[SUPPLIED RECORDS]:
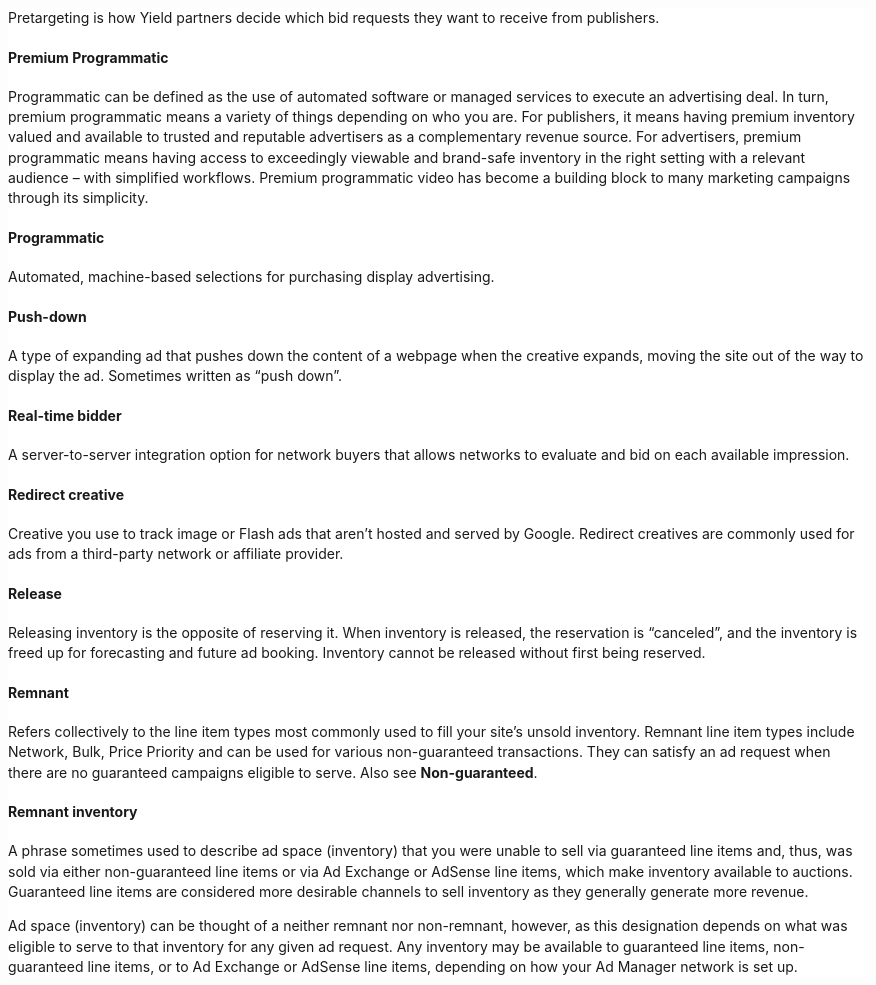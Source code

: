 Pretargeting is how Yield partners decide which bid requests they want to receive from publishers.

#### Premium Programmatic

Programmatic can be defined as the use of automated software or managed services to execute an advertising deal. In turn, premium programmatic means a variety of things depending on who you are. For publishers, it means having premium inventory valued and available to trusted and reputable advertisers as a complementary revenue source. For advertisers, premium programmatic means having access to exceedingly viewable and brand-safe inventory in the right setting with a relevant audience – with simplified workflows. Premium programmatic video has become a building block to many marketing campaigns through its simplicity.



#### Programmatic

Automated, machine-based selections for purchasing display advertising.

#### Push-down

A type of expanding ad that pushes down the content of a webpage when the creative expands, moving the site out of the way to display the ad. Sometimes written as “push down”.

#### Real-time bidder

A server-to-server integration option for network buyers that allows networks to evaluate and bid on each available impression.

#### Redirect creative

Creative you use to track image or Flash ads that aren’t hosted and served by Google. Redirect creatives are commonly used for ads from a third-party network or affiliate provider.

#### Release

Releasing inventory is the opposite of reserving it. When inventory is released, the reservation is “canceled”, and the inventory is freed up for forecasting and future ad booking. Inventory cannot be released without first being reserved.

#### Remnant

Refers collectively to the line item types most commonly used to fill your site’s unsold inventory. Remnant line item types include Network, Bulk, Price Priority and can be used for various non-guaranteed transactions. They can satisfy an ad request when there are no guaranteed campaigns eligible to serve. Also see **Non-guaranteed**.

#### Remnant inventory

A phrase sometimes used to describe ad space (inventory) that you were unable to sell via guaranteed line items and, thus, was sold via either non-guaranteed line items or via Ad Exchange or AdSense line items, which make inventory available to auctions. Guaranteed line items are considered more desirable channels to sell inventory as they generally generate more revenue.

Ad space (inventory) can be thought of a neither remnant nor non-remnant, however, as this designation depends on what was eligible to serve to that inventory for any given ad request. Any inventory may be available to guaranteed line items, non-guaranteed line items, or to Ad Exchange or AdSense line items, depending on how your Ad Manager network is set up.
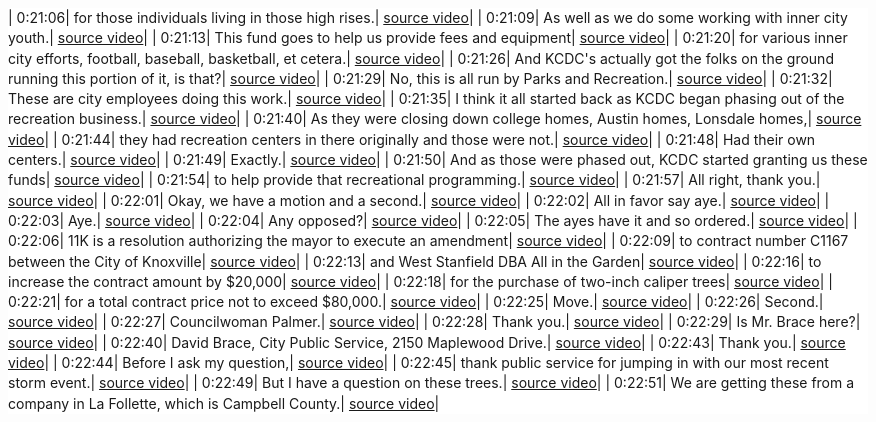 | 0:21:06| for those individuals living in those high rises.| [source video](https://archive.org/details/citycouncilr265120710?start=1266)|
| 0:21:09| As well as we do some working with inner city youth.| [source video](https://archive.org/details/citycouncilr265120710?start=1269)|
| 0:21:13| This fund goes to help us provide fees and equipment| [source video](https://archive.org/details/citycouncilr265120710?start=1273)|
| 0:21:20| for various inner city efforts, football, baseball, basketball, et cetera.| [source video](https://archive.org/details/citycouncilr265120710?start=1280)|
| 0:21:26| And KCDC's actually got the folks on the ground running this portion of it, is that?| [source video](https://archive.org/details/citycouncilr265120710?start=1286)|
| 0:21:29| No, this is all run by Parks and Recreation.| [source video](https://archive.org/details/citycouncilr265120710?start=1289)|
| 0:21:32| These are city employees doing this work.| [source video](https://archive.org/details/citycouncilr265120710?start=1292)|
| 0:21:35| I think it all started back as KCDC began phasing out of the recreation business.| [source video](https://archive.org/details/citycouncilr265120710?start=1295)|
| 0:21:40| As they were closing down college homes, Austin homes, Lonsdale homes,| [source video](https://archive.org/details/citycouncilr265120710?start=1300)|
| 0:21:44| they had recreation centers in there originally and those were not.| [source video](https://archive.org/details/citycouncilr265120710?start=1304)|
| 0:21:48| Had their own centers.| [source video](https://archive.org/details/citycouncilr265120710?start=1308)|
| 0:21:49| Exactly.| [source video](https://archive.org/details/citycouncilr265120710?start=1309)|
| 0:21:50| And as those were phased out, KCDC started granting us these funds| [source video](https://archive.org/details/citycouncilr265120710?start=1310)|
| 0:21:54| to help provide that recreational programming.| [source video](https://archive.org/details/citycouncilr265120710?start=1314)|
| 0:21:57| All right, thank you.| [source video](https://archive.org/details/citycouncilr265120710?start=1317)|
| 0:22:01| Okay, we have a motion and a second.| [source video](https://archive.org/details/citycouncilr265120710?start=1321)|
| 0:22:02| All in favor say aye.| [source video](https://archive.org/details/citycouncilr265120710?start=1322)|
| 0:22:03| Aye.| [source video](https://archive.org/details/citycouncilr265120710?start=1323)|
| 0:22:04| Any opposed?| [source video](https://archive.org/details/citycouncilr265120710?start=1324)|
| 0:22:05| The ayes have it and so ordered.| [source video](https://archive.org/details/citycouncilr265120710?start=1325)|
| 0:22:06| 11K is a resolution authorizing the mayor to execute an amendment| [source video](https://archive.org/details/citycouncilr265120710?start=1326)|
| 0:22:09| to contract number C1167 between the City of Knoxville| [source video](https://archive.org/details/citycouncilr265120710?start=1329)|
| 0:22:13| and West Stanfield DBA All in the Garden| [source video](https://archive.org/details/citycouncilr265120710?start=1333)|
| 0:22:16| to increase the contract amount by $20,000| [source video](https://archive.org/details/citycouncilr265120710?start=1336)|
| 0:22:18| for the purchase of two-inch caliper trees| [source video](https://archive.org/details/citycouncilr265120710?start=1338)|
| 0:22:21| for a total contract price not to exceed $80,000.| [source video](https://archive.org/details/citycouncilr265120710?start=1341)|
| 0:22:25| Move.| [source video](https://archive.org/details/citycouncilr265120710?start=1345)|
| 0:22:26| Second.| [source video](https://archive.org/details/citycouncilr265120710?start=1346)|
| 0:22:27| Councilwoman Palmer.| [source video](https://archive.org/details/citycouncilr265120710?start=1347)|
| 0:22:28| Thank you.| [source video](https://archive.org/details/citycouncilr265120710?start=1348)|
| 0:22:29| Is Mr. Brace here?| [source video](https://archive.org/details/citycouncilr265120710?start=1349)|
| 0:22:40| David Brace, City Public Service, 2150 Maplewood Drive.| [source video](https://archive.org/details/citycouncilr265120710?start=1360)|
| 0:22:43| Thank you.| [source video](https://archive.org/details/citycouncilr265120710?start=1363)|
| 0:22:44| Before I ask my question,| [source video](https://archive.org/details/citycouncilr265120710?start=1364)|
| 0:22:45| thank public service for jumping in with our most recent storm event.| [source video](https://archive.org/details/citycouncilr265120710?start=1365)|
| 0:22:49| But I have a question on these trees.| [source video](https://archive.org/details/citycouncilr265120710?start=1369)|
| 0:22:51| We are getting these from a company in La Follette, which is Campbell County.| [source video](https://archive.org/details/citycouncilr265120710?start=1371)|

[EXERCISE INSTRUCTIONS]:
What is needed is each line from the records with the word "Brace" in it.

[ANSWER BOX]:
| 0:22:29| Is Mr. Brace here?| [source video](https://archive.org/details/citycouncilr265120710?start=1349)|
| 0:22:40| David Brace, City Public Service, 2150 Maplewood Drive.| [source video](https://archive.org/details/citycouncilr265120710?start=1360)|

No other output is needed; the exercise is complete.